Crédit: Getty Images

Agnes Keleti, l'exemplaire

Le temps a estompé sa cicatrice, même si, tout en se faisant plus discrète, elle n'a jamais totalement disparu sous son œil droit. Il a aussi apaisé les colères de l'automne 1956. Dans Freedom's Fury, Zador se montrait même compréhensif envers les joueurs soviétiques. Ils n'étaient évidemment pas les vrais ennemis, même s'il lui a fallu des années pour l'admettre : "Les joueurs de cette équipe étaient victimes des circonstances, autant que nous." Un avis partagé par Deszo Gyarmati : "Ce n'était pas aussi terrible que les médias ont pu le laisser croire. Les Soviétiques ont été traités de 'barbares' après la rencontre. Ils s'étaient comportés comme des barbares d'une autre façon, en Hongrie, et avaient terni leur image, mais pas dans ce match."
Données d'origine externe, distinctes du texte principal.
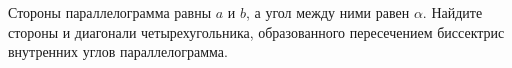 \begin{ex}
	\begin{condition}
		Стороны параллелограмма равны \( a  \) и \( b \), а угол между ними равен \( \alpha \). Найдите стороны и диагонали четырехугольника, образованного пересечением биссектрис внутренних углов параллелограмма.
	\end{condition}
\end{ex}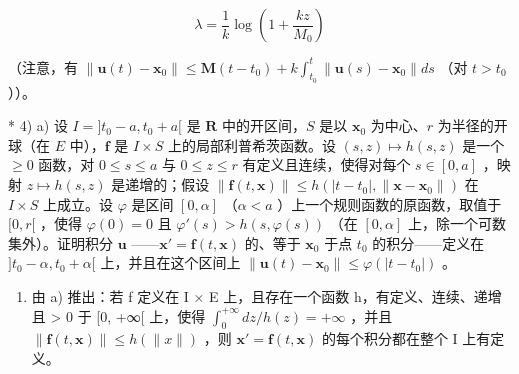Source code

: \[
\lambda = \frac {1}{k} \log \left(1 + \frac {k z}{M _ {0}}\right)
\]

（注意，有 \(\| \mathbf{u}(t) - \mathbf{x}_0\| \leqslant \mathbf{M}(t - t_0) + k\int_{t_0}^t\| \mathbf{u}(s) - \mathbf{x}_0\| ds\) （对 \(t > t_0\) ））。

* 4) a) 设 \(I = ]t_0 - a, t_0 + a[\) 是 \(\mathbf{R}\) 中的开区间，\(S\) 是以 \(\mathbf{x}_0\) 为中心、\(r\) 为半径的开球（在 \(E\) 中），\(\mathbf{f}\) 是 \(I \times S\) 上的局部利普希茨函数。设 \((s, z) \mapsto h(s, z)\) 是一个 \(\geqslant 0\) 函数，对 \(0 \leqslant s \leqslant a\) 与 \(0 \leqslant z \leqslant r\) 有定义且连续，使得对每个 \(s \in [0, a]\) ，映射 \(z \mapsto h(s, z)\) 是递增的；假设 \(\| \mathbf{f}(t, \mathbf{x}) \| \leqslant h(|t - t_0|, \| \mathbf{x} - \mathbf{x}_0 \|)\) 在 \(I \times S\) 上成立。设 \(\varphi\) 是区间 \([0, \alpha]\) （\(\alpha < a\) ）上一个规则函数的原函数，取值于 \([0, r[\) ，使得 \(\varphi(0) = 0\) 且 \(\varphi'(s) > h(s, \varphi(s))\) （在 \([0, \alpha]\) 上，除一个可数集外）。证明积分 \(\mathbf{u}\) ——\(\mathbf{x}' = \mathbf{f}(t, \mathbf{x})\) 的、等于 \(\mathbf{x}_0\) 于点 \(t_0\) 的积分——定义在 \(]t_0 - \alpha, t_0 + \alpha[\) 上，并且在这个区间上 \(\| \mathbf{u}(t) - \mathbf{x}_0 \| \leqslant \varphi(|t - t_0|)\) 。

\begin{enumerate}
\def\labelenumi{\alph{enumi})}
\setcounter{enumi}{1}
\tightlist
\item
  由 a) 推出：若 f 定义在 I × E 上，且存在一个函数 h，有定义、连续、递增且 \textgreater{} 0 于 {[}0, +∞{[} 上，使得 \(\int_{0}^{+\infty} dz / h(z) = +\infty\) ，并且 \(\|\mathbf{f}(t, \mathbf{x})\| \leqslant h(\|x\|)\) ，则 \(\mathbf{x}' = \mathbf{f}(t, \mathbf{x})\) 的每个积分都在整个 I 上有定义。
\end{enumerate}

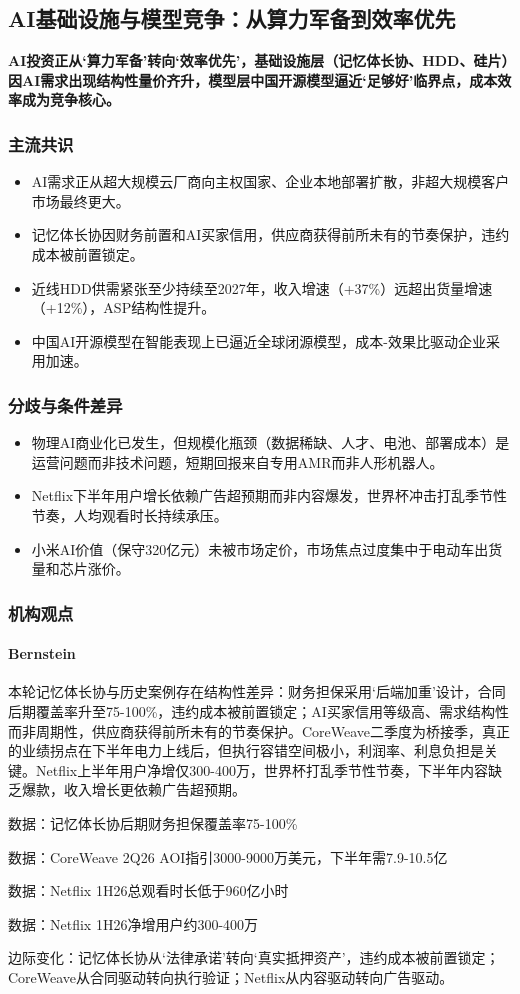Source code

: \documentclass[11pt]{ctexart}
\begin{document}
\subsection{AI基础设施与模型竞争：从算力军备到效率优先}
\textbf{AI投资正从‘算力军备’转向‘效率优先’，基础设施层（记忆体长协、HDD、硅片）因AI需求出现结构性量价齐升，模型层中国开源模型逼近‘足够好’临界点，成本效率成为竞争核心。}
\subsubsection*{主流共识}
\begin{itemize}
  \item AI需求正从超大规模云厂商向主权国家、企业本地部署扩散，非超大规模客户市场最终更大。
  \item 记忆体长协因财务前置和AI买家信用，供应商获得前所未有的节奏保护，违约成本被前置锁定。
  \item 近线HDD供需紧张至少持续至2027年，收入增速（+37\%）远超出货量增速（+12\%），ASP结构性提升。
  \item 中国AI开源模型在智能表现上已逼近全球闭源模型，成本-效果比驱动企业采用加速。
\end{itemize}
\subsubsection*{分歧与条件差异}
\begin{itemize}
  \item 物理AI商业化已发生，但规模化瓶颈（数据稀缺、人才、电池、部署成本）是运营问题而非技术问题，短期回报来自专用AMR而非人形机器人。
  \item Netflix下半年用户增长依赖广告超预期而非内容爆发，世界杯冲击打乱季节性节奏，人均观看时长持续承压。
  \item 小米AI价值（保守320亿元）未被市场定价，市场焦点过度集中于电动车出货量和芯片涨价。
\end{itemize}
\subsubsection*{机构观点}
\paragraph{Bernstein} 本轮记忆体长协与历史案例存在结构性差异：财务担保采用‘后端加重’设计，合同后期覆盖率升至75-100\%，违约成本被前置锁定；AI买家信用等级高、需求结构性而非周期性，供应商获得前所未有的节奏保护。CoreWeave二季度为桥接季，真正的业绩拐点在下半年电力上线后，但执行容错空间极小，利润率、利息负担是关键。Netflix上半年用户净增仅300-400万，世界杯打乱季节性节奏，下半年内容缺乏爆款，收入增长更依赖广告超预期。
{\small\color{refgray}数据：记忆体长协后期财务担保覆盖率75-100\%\par}
{\small\color{refgray}数据：CoreWeave 2Q26 AOI指引3000-9000万美元，下半年需7.9-10.5亿\par}
{\small\color{refgray}数据：Netflix 1H26总观看时长低于960亿小时\par}
{\small\color{refgray}数据：Netflix 1H26净增用户约300-400万\par}
{\small\color{refgray}边际变化：记忆体长协从‘法律承诺’转向‘真实抵押资产’，违约成本被前置锁定；CoreWeave从合同驱动转向执行验证；Netflix从内容驱动转向广告驱动。\par}
\end{document}
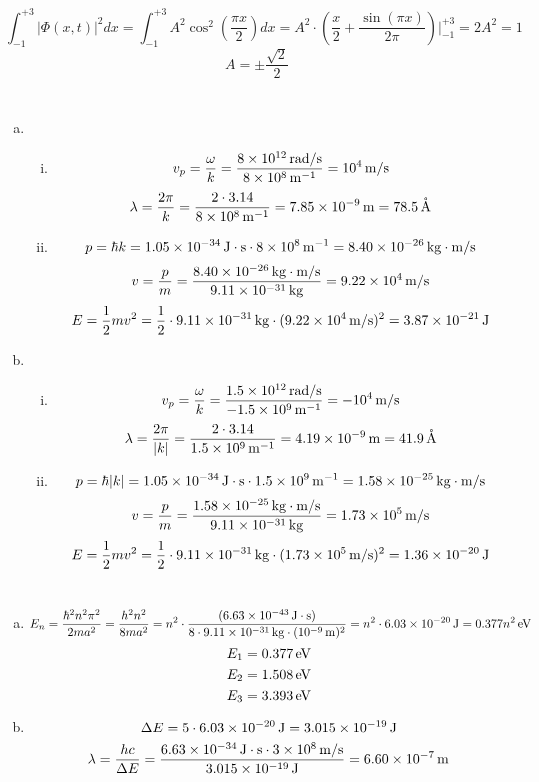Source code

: \documentclass{article}
\newcommand{\unit}[1]{{\rm\,#1}}
\begin{document}
\section{}
$$\int_{-1}^{+3}|\Phi(x,t)|^2dx=\int_{-1}^{+3}A^2\cos^2\left(\frac{\pi x}{2}\right)dx=A^2\cdot\left(\frac{x}{2}+\frac{\sin(\pi x)}{2\pi}\right)\bigg|_{-1}^{+3}=2A^2=1$$
$$A=\pm\frac{\sqrt{2}}{2}$$

\section{}
\begin{enumerate}[(a)]
\item
\begin{enumerate}[(i)]
\item
$$v_p=\frac{\omega}{k}=\frac{8\times10^{12}\unit{rad/s}}{8\times10^8\unit{m^{-1}}}=10^4\unit{m/s}$$
$$\lambda=\frac{2\pi}{k}=\frac{2\cdot3.14}{8\times10^8\unit{m^{-1}}}=7.85\times10^{-9}\unit{m}=78.5\unit{\mathring{A}}$$
\item
$$p=\hbar k=1.05\times10^{-34}\unit{J\cdot s}\cdot8\times10^8\unit{m^{-1}}=8.40\times10^{-26}\unit{kg\cdot m/s}$$
$$v=\frac{p}{m}=\frac{8.40\times10^{-26}\unit{kg\cdot m/s}}{9.11\times10^{-31}\unit{kg}}=9.22\times10^4\unit{m/s}$$
$$E=\frac{1}{2}mv^2=\frac{1}{2}\cdot9.11\times10^{-31}\unit{kg}\cdot(9.22\times10^4\unit{m/s})^2=3.87\times10^{-21}\unit{J}$$
\end{enumerate}
\item
\begin{enumerate}[(i)]
\item
$$v_p=\frac{\omega}{k}=\frac{1.5\times10^{12}\unit{rad/s}}{-1.5\times10^9\unit{m^{-1}}}=-10^4\unit{m/s}$$
$$\lambda=\frac{2\pi}{|k|}=\frac{2\cdot3.14}{1.5\times10^9\unit{m^{-1}}}=4.19\times10^{-9}\unit{m}=41.9\unit{\mathring{A}}$$
\item
$$p=\hbar |k|=1.05\times10^{-34}\unit{J\cdot s}\cdot1.5\times10^9\unit{m^{-1}}=1.58\times10^{-25}\unit{kg\cdot m/s}$$
$$v=\frac{p}{m}=\frac{1.58\times10^{-25}\unit{kg\cdot m/s}}{9.11\times10^{-31}\unit{kg}}=1.73\times10^5\unit{m/s}$$
$$E=\frac{1}{2}mv^2=\frac{1}{2}\cdot9.11\times10^{-31}\unit{kg}\cdot(1.73\times10^5\unit{m/s})^2=1.36\times10^{-20}\unit{J}$$
\end{enumerate}
\end{enumerate}

\section{}
\begin{enumerate}[(a)]
\item
$$E_n=\frac{\hbar^2n^2\pi^2}{2ma^2}=\frac{h^2n^2}{8ma^2}=n^2\cdot\frac{(6.63\times10^{-43}\unit{J\cdot s})}{8\cdot9.11\times10^{-31}\unit{kg}\cdot(10^{-9}\unit{m})^2}=n^2\cdot6.03\times10^{-20}\unit{J}=0.377n^2\unit{eV}$$
$$E_1=0.377\unit{eV}$$
$$E_2=1.508\unit{eV}$$
$$E_3=3.393\unit{eV}$$
\item
$$\Delta E=5\cdot6.03\times10^{-20}\unit{J}=3.015\times10^{-19}\unit{J}$$
$$\lambda=\frac{hc}{\Delta E}=\frac{6.63\times10^{-34}\unit{J\cdot s}\cdot3\times10^8\unit{m/s}}{3.015\times10^{-19}\unit{J}}=6.60\times10^{-7}\unit{m}$$
\end{enumerate}
\end{document}
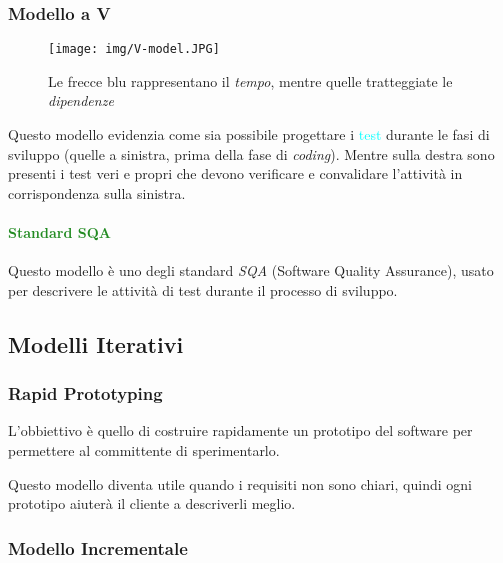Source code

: \subsubsection{Modello a V}

\begin{center}
    \begin{figure}[h]
            \texttt{[image: img/V-model.JPG]}
        \caption{Le frecce blu rappresentano il \emph{tempo}, mentre quelle tratteggiate le \emph{dipendenze}}
    \end{figure}
\end{center}

Questo modello evidenzia come sia possibile progettare i \textcolor{cyan}{test}
durante le fasi di sviluppo (quelle a sinistra, prima della fase di \emph{coding}). Mentre sulla destra
sono presenti i test veri e propri che devono verificare e convalidare l'attività in corrispondenza sulla sinistra.

\paragraph{\textcolor{ForestGreen}{Standard SQA}}
Questo modello è uno degli standard \emph{SQA} (Software Quality Assurance), usato
per descrivere le attività di test durante il processo di sviluppo.

\subsection{Modelli Iterativi}

\subsubsection{Rapid Prototyping}

L'obbiettivo è quello di costruire rapidamente un prototipo del software per permettere al committente di sperimentarlo.

Questo modello diventa utile quando i requisiti non sono chiari, quindi ogni prototipo aiuterà il cliente a descriverli meglio.

\begin{center}
\end{center}

\subsubsection{Modello Incrementale}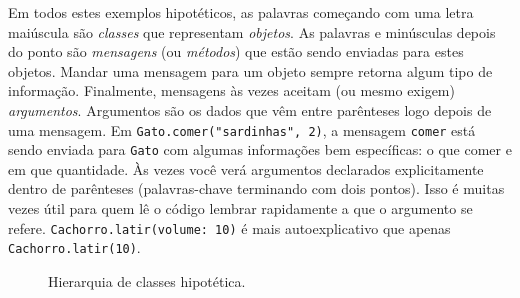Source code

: Em todos estes exemplos hipotéticos, as palavras começando com uma letra maiúscula são \emph{classes} que representam \emph{objetos}. As palavras e minúsculas depois do ponto são \emph{mensagens} (ou \emph{métodos}) que estão sendo enviadas para estes objetos. Mandar uma mensagem para um objeto sempre retorna algum tipo de informação. Finalmente, mensagens às vezes aceitam (ou mesmo exigem) \emph{argumentos}. Argumentos são os dados que vêm entre parênteses logo depois de uma mensagem. Em \texttt{Gato.comer("sardinhas", 2)}, a mensagem \texttt{comer} está sendo enviada para \texttt{Gato} com algumas informações bem específicas: o que comer e em que quantidade. Às vezes você verá argumentos declarados explicitamente dentro de parênteses (palavras-chave terminando com dois pontos). Isso é muitas vezes útil para quem lê o código lembrar rapidamente a que o argumento se refere. \texttt{Cachorro.latir(volume: 10)} é mais autoexplicativo que apenas \texttt{Cachorro.latir(10)}.

\begin{figure}[h]
\centerline{}
\caption{Hierarquia de classes hipotética.}
\label{fig:animal-class-chart}
\end{figure}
Ervin Zador aurait aimé prendre un tel recul dans le feu de l'action. Que la grandeur d'âme soit plus forte que la haine, et suivre l'exemple d'Agnes Keleti. La gymnaste hongroise a été la reine de ces Jeux de 1956 avec six médailles et quatre titres. Sur le podium, entourée de ses deux rivales soviétiques, Keleti se tourne vers Larissa Latynina, lui sourit et lui prend la main. Morte d'inquiétude, elle était pourtant sans nouvelles de sa mère et de sa soeur depuis des semaines. Mais Keleti, au prix d'une formidable force de caractère, n'avait pas voulu mélanger les genres et tenir ses rivales sportives pour responsables des atrocités d'un conflit politique et d'une répression armée.
Agnes Keleti a reconstruit sa vie, elle aussi. En Australie, brièvement, avant de migrer en Israël dès 1957. A bientôt 100 ans, elle est la plus vieille championne olympique en vie. Ervin Zador, lui, est mort en 2012. Le XXIe siècle a fini de décimer un à un les héros de l'équipe de 1956, jusqu'au dernier de la bande, Gyorgy Karpati, disparu le 17 juin dernier. Le temps les a emportés. Sans pouvoir atténuer la force de cette histoire, de ces histoires.